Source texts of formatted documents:
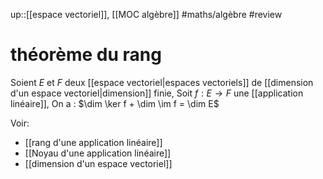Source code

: up::[[espace vectoriel]], [[MOC algèbre]]
#maths/algèbre #review 
# théorème du rang
Soient $E$ et $F$ deux [[espace vectoriel|espaces vectoriels]] de [[dimension d'un espace vectoriel|dimension]] finie,
Soit $f: E\rightarrow F$ une [[application linéaire]],
On a :
$\dim \ker f + \dim \im f = \dim E$


Voir:
 - [[rang d'une application linéaire]]
 - [[Noyau d'une application linéaire]]
 - [[dimension d'un espace vectoriel]]

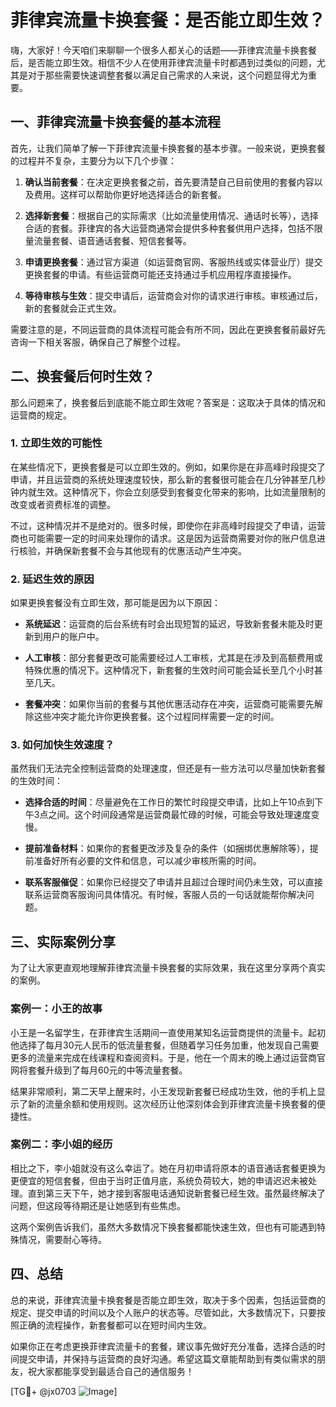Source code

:# 菲律宾流量卡换套餐：是否能立即生效？

嗨，大家好！今天咱们来聊聊一个很多人都关心的话题——菲律宾流量卡换套餐后，是否能立即生效。相信不少人在使用菲律宾流量卡时都遇到过类似的问题，尤其是对于那些需要快速调整套餐以满足自己需求的人来说，这个问题显得尤为重要。

## 一、菲律宾流量卡换套餐的基本流程

首先，让我们简单了解一下菲律宾流量卡换套餐的基本步骤。一般来说，更换套餐的过程并不复杂，主要分为以下几个步骤：

1. **确认当前套餐**：在决定更换套餐之前，首先要清楚自己目前使用的套餐内容以及费用。这样可以帮助你更好地选择适合的新套餐。
   
2. **选择新套餐**：根据自己的实际需求（比如流量使用情况、通话时长等），选择合适的套餐。菲律宾的各大运营商通常会提供多种套餐供用户选择，包括不限量流量套餐、语音通话套餐、短信套餐等。

3. **申请更换套餐**：通过官方渠道（如运营商官网、客服热线或实体营业厅）提交更换套餐的申请。有些运营商可能还支持通过手机应用程序直接操作。

4. **等待审核与生效**：提交申请后，运营商会对你的请求进行审核。审核通过后，新的套餐就会正式生效。

需要注意的是，不同运营商的具体流程可能会有所不同，因此在更换套餐前最好先咨询一下相关客服，确保自己了解整个过程。

## 二、换套餐后何时生效？

那么问题来了，换套餐后到底能不能立即生效呢？答案是：这取决于具体的情况和运营商的规定。

### 1. 立即生效的可能性

在某些情况下，更换套餐是可以立即生效的。例如，如果你是在非高峰时段提交了申请，并且运营商的系统处理速度较快，那么新的套餐很可能会在几分钟甚至几秒钟内就生效。这种情况下，你会立刻感受到套餐变化带来的影响，比如流量限制的改变或者资费标准的调整。

不过，这种情况并不是绝对的。很多时候，即使你在非高峰时段提交了申请，运营商也可能需要一定的时间来处理你的请求。这是因为运营商需要对你的账户信息进行核验，并确保新套餐不会与其他现有的优惠活动产生冲突。

### 2. 延迟生效的原因

如果更换套餐没有立即生效，那可能是因为以下原因：

- **系统延迟**：运营商的后台系统有时会出现短暂的延迟，导致新套餐未能及时更新到用户的账户中。
  
- **人工审核**：部分套餐更改可能需要经过人工审核，尤其是在涉及到高额费用或特殊优惠的情况下。这种情况下，新套餐的生效时间可能会延长至几个小时甚至几天。

- **套餐冲突**：如果你当前的套餐与其他优惠活动存在冲突，运营商可能需要先解除这些冲突才能允许你更换套餐。这个过程同样需要一定的时间。

### 3. 如何加快生效速度？

虽然我们无法完全控制运营商的处理速度，但还是有一些方法可以尽量加快新套餐的生效时间：

- **选择合适的时间**：尽量避免在工作日的繁忙时段提交申请，比如上午10点到下午3点之间。这个时间段通常是运营商最忙碌的时候，可能会导致处理速度变慢。

- **提前准备材料**：如果你的套餐更改涉及复杂的条件（如捆绑优惠解除等），提前准备好所有必要的文件和信息，可以减少审核所需的时间。

- **联系客服催促**：如果你已经提交了申请并且超过合理时间仍未生效，可以直接联系运营商客服询问具体情况。有时候，客服人员的一句话就能帮你解决问题。

## 三、实际案例分享

为了让大家更直观地理解菲律宾流量卡换套餐的实际效果，我在这里分享两个真实的案例。

### 案例一：小王的故事

小王是一名留学生，在菲律宾生活期间一直使用某知名运营商提供的流量卡。起初他选择了每月30元人民币的低流量套餐，但随着学习任务加重，他发现自己需要更多的流量来完成在线课程和查阅资料。于是，他在一个周末的晚上通过运营商官网将套餐升级到了每月60元的中等流量套餐。

结果非常顺利，第二天早上醒来时，小王发现新套餐已经成功生效，他的手机上显示了新的流量余额和使用规则。这次经历让他深刻体会到菲律宾流量卡换套餐的便捷性。

### 案例二：李小姐的经历

相比之下，李小姐就没有这么幸运了。她在月初申请将原本的语音通话套餐更换为更便宜的短信套餐，但由于当时正值月底，系统负荷较大，她的申请迟迟未被处理。直到第三天下午，她才接到客服电话通知说新套餐已经生效。虽然最终解决了问题，但这段等待期还是让她感到有些焦虑。

这两个案例告诉我们，虽然大多数情况下换套餐都能快速生效，但也有可能遇到特殊情况，需要耐心等待。

## 四、总结

总的来说，菲律宾流量卡换套餐是否能立即生效，取决于多个因素，包括运营商的规定、提交申请的时间以及个人账户的状态等。尽管如此，大多数情况下，只要按照正确的流程操作，新套餐都可以在短时间内生效。

如果你正在考虑更换菲律宾流量卡的套餐，建议事先做好充分准备，选择合适的时间提交申请，并保持与运营商的良好沟通。希望这篇文章能帮助到有类似需求的朋友，祝大家都能享受到最适合自己的通信服务！

[TG💪+ @jx0703 ![Image](https://github.com/user-attachments/assets/dbca1d08-cadb-493c-b0ec-ad6f7a83f270)]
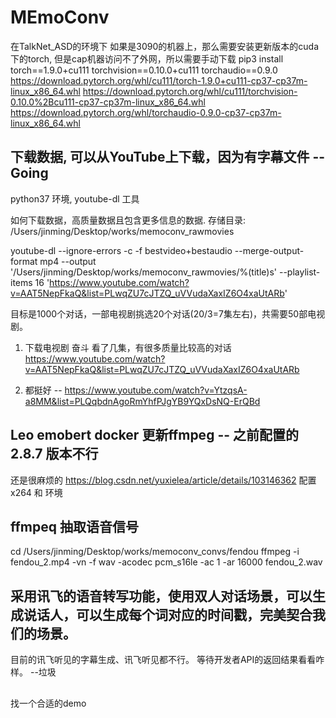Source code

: # MEmoConv
在TalkNet_ASD的环境下
如果是3090的机器上，那么需要安装更新版本的cuda下的torch, 但是cap机器访问不了外网，所以需要手动下载
pip3 install torch==1.9.0+cu111 torchvision==0.10.0+cu111 torchaudio==0.9.0
https://download.pytorch.org/whl/cu111/torch-1.9.0+cu111-cp37-cp37m-linux_x86_64.whl
https://download.pytorch.org/whl/cu111/torchvision-0.10.0%2Bcu111-cp37-cp37m-linux_x86_64.whl
https://download.pytorch.org/whl/torchaudio-0.9.0-cp37-cp37m-linux_x86_64.whl


## 下载数据, 可以从YouTube上下载，因为有字幕文件 --Going
python37 环境, youtube-dl 工具

如何下载数据，高质量数据且包含更多信息的数据.
存储目录:
/Users/jinming/Desktop/works/memoconv_rawmovies

youtube-dl --ignore-errors -c -f bestvideo+bestaudio --merge-output-format mp4 --output '/Users/jinming/Desktop/works/memoconv_rawmovies/%(title)s' --playlist-items 16 'https://www.youtube.com/watch?v=AAT5NepFkaQ&list=PLwqZU7cJTZQ_uVVudaXaxIZ6O4xaUtARb'

目标是1000个对话，一部电视剧挑选20个对话(20/3=7集左右)，共需要50部电视剧。

1. 下载电视剧 奋斗 看了几集，有很多质量比较高的对话
https://www.youtube.com/watch?v=AAT5NepFkaQ&list=PLwqZU7cJTZQ_uVVudaXaxIZ6O4xaUtARb

2. 都挺好 --
https://www.youtube.com/watch?v=YtzqsA-a8MM&list=PLQqbdnAgoRmYhfPJgYB9YQxDsNQ-ErQBd


## Leo emobert docker 更新ffmpeg -- 之前配置的 2.8.7 版本不行
还是很麻烦的
https://blog.csdn.net/yuxielea/article/details/103146362
配置 x264 和 环境

## ffmpeq 抽取语音信号
cd /Users/jinming/Desktop/works/memoconv_convs/fendou
ffmpeg -i fendou_2.mp4 -vn -f wav -acodec pcm_s16le -ac 1 -ar 16000 fendou_2.wav

## 采用讯飞的语音转写功能，使用双人对话场景，可以生成说话人，可以生成每个词对应的时间戳，完美契合我们的场景。
目前的讯飞听见的字幕生成、讯飞听见都不行。
等待开发者API的返回结果看看咋样。 --垃圾


## 
找一个合适的demo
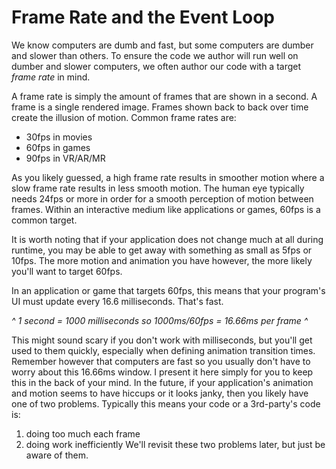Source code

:# Frame Rate and the Event Loop

We know computers are dumb and fast, but some computers are dumber and slower than others. To ensure the code we author will run well on dumber and slower computers, we often author our code with a target *frame rate* in mind.

A frame rate is simply the amount of frames that are shown in a second. A frame is a single rendered image. Frames shown back to back over time create the illusion of motion. Common frame rates are:
- 30fps in movies
- 60fps in games
- 90fps in VR/AR/MR

As you likely guessed, a high frame rate results in smoother motion where a slow frame rate results in less smooth motion. The human eye typically needs 24fps or more in order for a smooth perception of motion between frames. Within an interactive medium like applications or games, 60fps is a common target.

It is worth noting that if your application does not change much at all during runtime, you may be able to get away with something as small as 5fps or 10fps. The more motion and animation you have however, the more likely you'll want to target 60fps.

In an application or game that targets 60fps, this means that your program's UI must update every 16.6 milliseconds. That's fast.

*^ 1 second = 1000 milliseconds so 1000ms/60fps = 16.66ms per frame ^*

This might sound scary if you don't work with milliseconds, but you'll get used to them quickly, especially when defining animation transition times. Remember however that computers are fast so you usually don't have to worry about this 16.66ms window. I present it here simply for you to keep this in the back of your mind. In the future, if your application's animation and motion seems to have hiccups or it looks janky, then you likely have one of two problems. Typically this means your code or a 3rd-party's code is: 
1. doing too much each frame
2. doing work inefficiently
We'll revisit these two problems later, but just be aware of them.

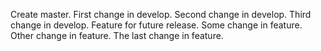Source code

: Create master.
First change in develop.
Second change in develop.
Third change in develop.
Feature for future release.
Some change in feature.
Other change in feature.
The last change in feature.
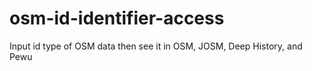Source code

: # osm-id-identifier-access

Input id type of OSM data then see it in OSM, JOSM, Deep History, and Pewu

_EXERCISE DIRECTIONS_
Retype the entries above exactly, starting at their first line and ending with the line that holds "- [[rang d'une application linéaire]]"; pictures stay out.

_REPLY_
Source code

: up::[[espace vectoriel]], [[MOC algèbre]]
#maths/algèbre #review 
# théorème du rang
Soient $E$ et $F$ deux [[espace vectoriel|espaces vectoriels]] de [[dimension d'un espace vectoriel|dimension]] finie,
Soit $f: E\rightarrow F$ une [[application linéaire]],
On a :
$\dim \ker f + \dim \im f = \dim E$


Voir:
 - [[rang d'une application linéaire]]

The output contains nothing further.